Chiude i nostri confini, i nostri orizzonti, i nostri interessi nell’universo finito delle nostre case.
I giovani riescono ad evadere grazie alla dimestichezza generazionale con l’uso della rete.
I meno giovani arrancano. Gli anziani (i fragili), restano indietro, perdono i loro riferimenti, soccombono all’urto dei nemici invisibili che vivono dentro di loro.
La solitudine, loro compagna abituale, oggi è amplificata dall’eco infinito della interruzione dei rapporti su scala mondiale.
Le città intere soffrono di solitudine. Le immagini inverosimili delle piazze e delle strade di tutto il mondo private delle persone, ne sono l’emblema eloquente.
Questi e molti altri potrebbero essere i ricordi che vorrei che venissero conservati.

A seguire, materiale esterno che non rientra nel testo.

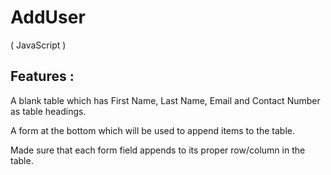 # AddUser
( JavaScript )

## Features : 
A blank table which has First Name, Last Name, Email and Contact Number as table headings.

A form at the bottom which will be used to append items to the table. 

Made sure that each form field appends to its proper row/column in the table.
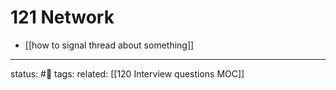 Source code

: # 121 Network

- [[how to signal thread about something]]

--- 
status: #🌲
tags: 
related: [[120 Interview questions MOC]] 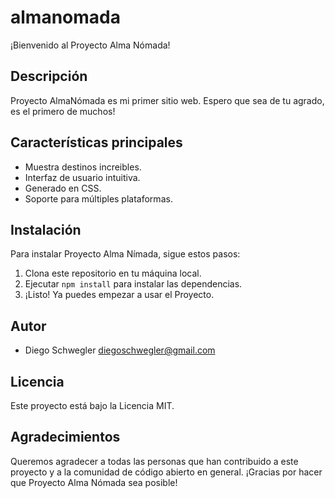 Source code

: # almanomada

¡Bienvenido al Proyecto Alma Nómada!

## Descripción
Proyecto AlmaNómada es mi primer sitio web. Espero que sea de tu agrado, es el primero de muchos!

## Características principales
- Muestra destinos increibles.
- Interfaz de usuario intuitiva.
- Generado en CSS.
- Soporte para múltiples plataformas.

## Instalación
Para instalar Proyecto Alma Nímada, sigue estos pasos:
1. Clona este repositorio en tu máquina local.
2. Ejecutar `npm install` para instalar las dependencias.
3. ¡Listo! Ya puedes empezar a usar el Proyecto.

## Autor
- Diego Schwegler <diegoschwegler@gmail.com>

## Licencia
Este proyecto está bajo la Licencia MIT.

## Agradecimientos
Queremos agradecer a todas las personas que han contribuido a este proyecto y a la comunidad de código abierto en general. ¡Gracias por hacer que Proyecto Alma Nómada sea posible!

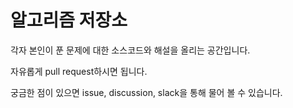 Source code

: # 알고리즘 저장소

각자 본인이 푼 문제에 대한 소스코드와 해설을 올리는 공간입니다.

자유롭게 pull request하시면 됩니다.

궁금한 점이 있으면 issue, discussion, slack을 통해 물어 볼 수 있습니다. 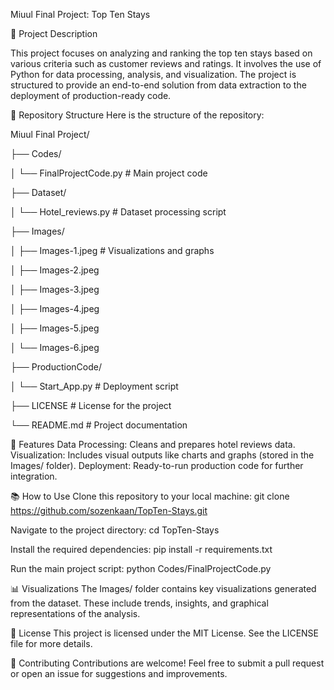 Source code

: Miuul Final Project: Top Ten Stays

📌 Project Description

This project focuses on analyzing and ranking the top ten stays based on various criteria such as customer reviews and ratings. It involves the use of Python for data processing, analysis, and visualization. The project is structured to provide an end-to-end solution from data extraction to the deployment of production-ready code.

📁 Repository Structure
Here is the structure of the repository:

Miuul Final Project/

├── Codes/

│   └── FinalProjectCode.py       # Main project code

├── Dataset/

│   └── Hotel_reviews.py          # Dataset processing script

├── Images/

│   ├── Images-1.jpeg             # Visualizations and graphs

│   ├── Images-2.jpeg

│   ├── Images-3.jpeg

│   ├── Images-4.jpeg

│   ├── Images-5.jpeg

│   └── Images-6.jpeg

├── ProductionCode/

│   └── Start_App.py              # Deployment script

├── LICENSE                       # License for the project

└── README.md                     # Project documentation

🚀 Features
Data Processing: Cleans and prepares hotel reviews data.
Visualization: Includes visual outputs like charts and graphs (stored in the Images/ folder).
Deployment: Ready-to-run production code for further integration.

📚 How to Use
Clone this repository to your local machine:
git clone https://github.com/sozenkaan/TopTen-Stays.git

Navigate to the project directory:
cd TopTen-Stays

Install the required dependencies:
pip install -r requirements.txt

Run the main project script:
python Codes/FinalProjectCode.py

📊 Visualizations
The Images/ folder contains key visualizations generated from the dataset. These include trends, insights, and graphical representations of the analysis.

📄 License
This project is licensed under the MIT License. See the LICENSE file for more details.

🤝 Contributing
Contributions are welcome! Feel free to submit a pull request or open an issue for suggestions and improvements.
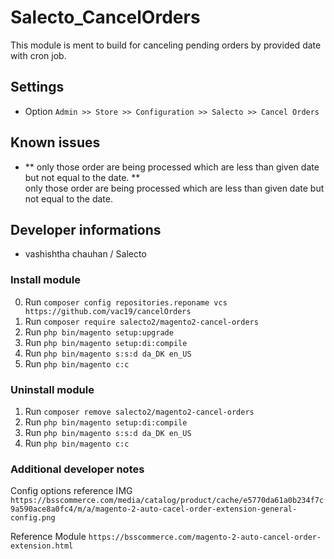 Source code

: # Salecto_CancelOrders

This module is ment to build for canceling pending orders by provided date with cron job.

## Settings

- Option `Admin >> Store >> Configuration >> Salecto >> Cancel Orders`

## Known issues

- ** only those order are being processed which are less than given date but not equal to the date. **\
only those order are being processed which are less than given date but not equal to the date.

## Developer informations
- vashishtha chauhan / Salecto

### Install module
0. Run `composer config repositories.reponame vcs https://github.com/vac19/cancelOrders`
1. Run `composer require salecto2/magento2-cancel-orders`
2. Run `php bin/magento setup:upgrade`
3. Run `php bin/magento setup:di:compile`
4. Run `php bin/magento s:s:d da_DK en_US`
5. Run `php bin/magento c:c`

### Uninstall module
1. Run `composer remove salecto2/magento2-cancel-orders`
2. Run `php bin/magento setup:di:compile`
3. Run `php bin/magento s:s:d da_DK en_US`
4. Run `php bin/magento c:c`

### Additional developer notes
Config options reference IMG `https://bsscommerce.com/media/catalog/product/cache/e5770da61a0b234f7c9a590ace8a0fc4/m/a/magento-2-auto-cacel-order-extension-general-config.png`

Reference Module `https://bsscommerce.com/magento-2-auto-cancel-order-extension.html`
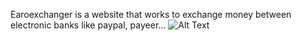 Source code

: Earoexchanger is a website that works to exchange money between electronic banks like paypal, payeer...
![Alt Text](https://ibb.co/5TyNhrB)
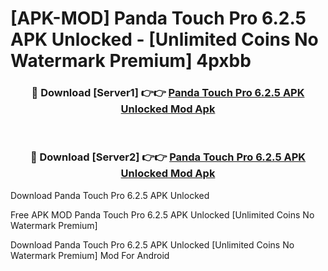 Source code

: # [APK-MOD] Panda Touch Pro 6.2.5 APK Unlocked - [Unlimited Coins No Watermark Premium] 4pxbb



<div align="center">
<h3>🔴 Download [Server1] 👉👉 <a href="https://momento.my/?title=Panda_Touch_Pro_6.2.5_APK_Unlocked">Panda Touch Pro 6.2.5 APK Unlocked Mod Apk</a></h3><br>

<h3>🔴 Download [Server2] 👉👉 <a href="https://momento.my/?title=Panda_Touch_Pro_6.2.5_APK_Unlocked">Panda Touch Pro 6.2.5 APK Unlocked Mod Apk</a></h3>
</div>



Download Panda Touch Pro 6.2.5 APK Unlocked 

Free APK MOD Panda Touch Pro 6.2.5 APK Unlocked [Unlimited Coins No Watermark Premium]

Download Panda Touch Pro 6.2.5 APK Unlocked [Unlimited Coins No Watermark Premium] Mod For Android
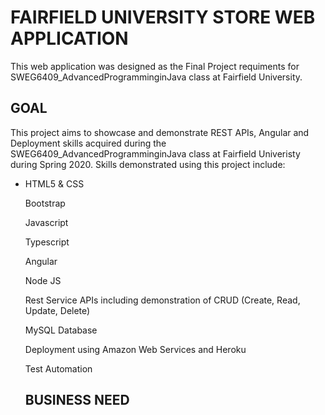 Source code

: # FAIRFIELD UNIVERSITY STORE WEB APPLICATION
This web application was designed as the Final Project requiments for SWEG6409_AdvancedProgramminginJava class at Fairfield University.

## GOAL
This project aims to showcase and demonstrate REST APIs, Angular and Deployment skills acquired during the SWEG6409_AdvancedProgramminginJava class at Fairfield Univeristy during Spring 2020. Skills demonstrated using this project include:

<ul style="list-style-type:disc">
  <li>HTML5 & CSS</li>
<p>Bootstrap</p>
<p>Javascript</p>
<p>Typescript</p>
<p>Angular</p>
<p>Node JS</p>
<p>Rest Service APIs including demonstration of CRUD (Create, Read, Update, Delete)</p>
<p>MySQL Database</p>
<p>Deployment using Amazon Web Services and Heroku</p>
<p>Test Automation</p>

## BUSINESS NEED





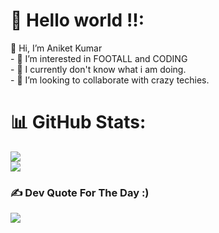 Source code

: # 💫 Hello world !!:
👋 Hi, I’m Aniket Kumar<br>- 👀 I’m interested in FOOTALL and CODING<br>- 🌱 I currently don't know what i am doing.<br>- 💞️ I’m looking to collaborate with crazy techies.

# 📊 GitHub Stats:
![](https://github-readme-streak-stats.herokuapp.com/?user=Anibaba4296&theme=dark&hide_border=false)<br/>
![](https://github-readme-stats.vercel.app/api/top-langs/?username=Anibaba4296&theme=dark&hide_border=false&include_all_commits=false&count_private=false&layout=compact)

### ✍️ Dev Quote For The Day :)
![](https://quotes-github-readme.vercel.app/api?type=horizontal&theme=radical)

<!-- Proudly created with GPRM ( https://gprm.itsvg.in ) -->
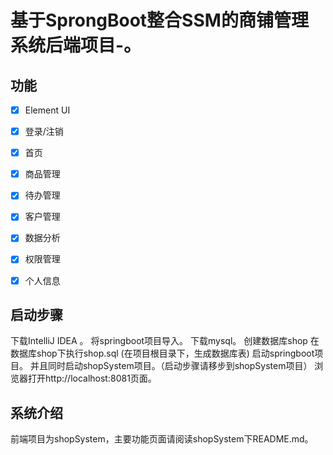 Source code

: # 基于SprongBoot整合SSM的商铺管理系统后端项目-。

## 功能 ##
- [x] Element UI
- [x] 登录/注销
- [x] 首页
- [x] 商品管理
- [x] 待办管理
- [x] 客户管理
- [x] 数据分析
- [x] 权限管理
- [x] 个人信息




## 启动步骤 ##

下载IntelliJ IDEA 。
将springboot项目导入。
下载mysql。
创建数据库shop
在数据库shop下执行shop.sql (在项目根目录下，生成数据库表)
启动springboot项目。
并且同时启动shopSystem项目。（启动步骤请移步到shopSystem项目）
浏览器打开http://localhost:8081页面。
## 系统介绍 ##

前端项目为shopSystem，主要功能页面请阅读shopSystem下README.md。
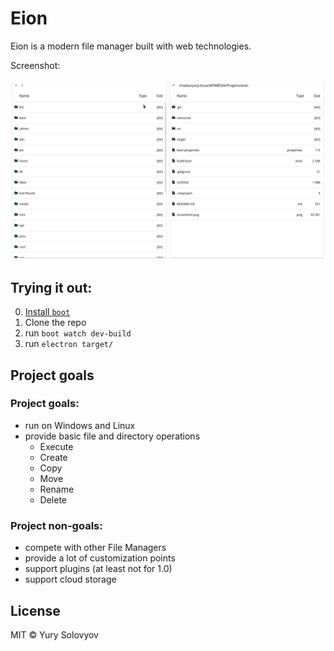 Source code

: # Eion

Eion is a modern file manager built with web technologies.

Screenshot:

![Eion Screenshot](screenshot.png "Eion")

## Trying it out:

0. [Install `boot`](https://github.com/boot-clj/boot#install)
1. Clone the repo
2. run `boot watch dev-build`
3. run `electron target/`

## Project goals

### Project goals:
* run on Windows and Linux
* provide basic file and directory operations
  - Execute
  - Create
  - Copy
  - Move
  - Rename
  - Delete

### Project non-goals:
* compete with other File Managers
* provide a lot of customization points
* support plugins (at least not for 1.0)
* support cloud storage

## License

MIT © Yury Solovyov
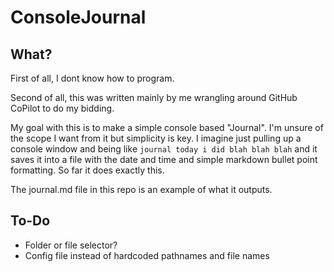 # ConsoleJournal

## What?

First of all, I dont know how to program.

Second of all, this was written mainly by me wrangling around GitHub CoPilot to do my bidding.

My goal with this is to make a simple console based "Journal". I'm unsure of the scope I want from it but simplicity is key. I imagine just pulling up a console window and being like ``journal today i did blah blah blah`` and it saves it into a file with the date and time and simple markdown bullet point formatting. So far it does exactly this.

The journal.md file in this repo is an example of what it outputs.

## To-Do

* Folder or file selector?
* Config file instead of hardcoded pathnames and file names
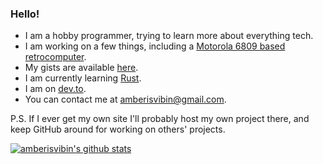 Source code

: ### Hello!

 - I am a hobby programmer, trying to learn more about everything tech.
 - I am working on a few things, including a [Motorola 6809 based retrocomputer](https://github.com/amberisvibin/chibi-pc09).
 - My gists are available [here](https://gist.github.com/amberisvibin).
 - I am currently learning [Rust](https://github.com/rust-lang/rust).
 - I am on [dev.to](https://dev.to/amberisvibin).
 - You can contact me at amberisvibin@gmail.com.
 
 P.S. If I ever get my own site I'll probably host my own project there, and keep GitHub around for working on others' projects.
 
[![amberisvibin's github stats](https://github-readme-stats.vercel.app/api?username=amberisvibin&include_all_commits=1)](https://github.com/anuraghazra/github-readme-stats)
 
 <!--[![Amber's DEV Profile](https://d2fltix0v2e0sb.cloudfront.net/dev-badge.svg | width=32)](https://dev.to/amberisvibin)!-->

<!--
**amberisvibin/amberisvibin** is a ✨ _special_ ✨ repository because its `README.md` (this file) appears on your GitHub profile.
!-->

Si badi bene, ognuno può rimescolarli, riformularli, rimeditarli secondo le infinite variabili delle proprie emozioni e sensazioni.
Ognuno di noi potrebbe raccontare una, cento storie diverse.
Nello sfondo ovattato della mia stanza dove scrivo, tento di rapire alcuni rumori che, lentamente, tornano a scivolare lungo le strade; mentre sul balcone, continua a sventolare, anche sotto la pioggia, il tricolore.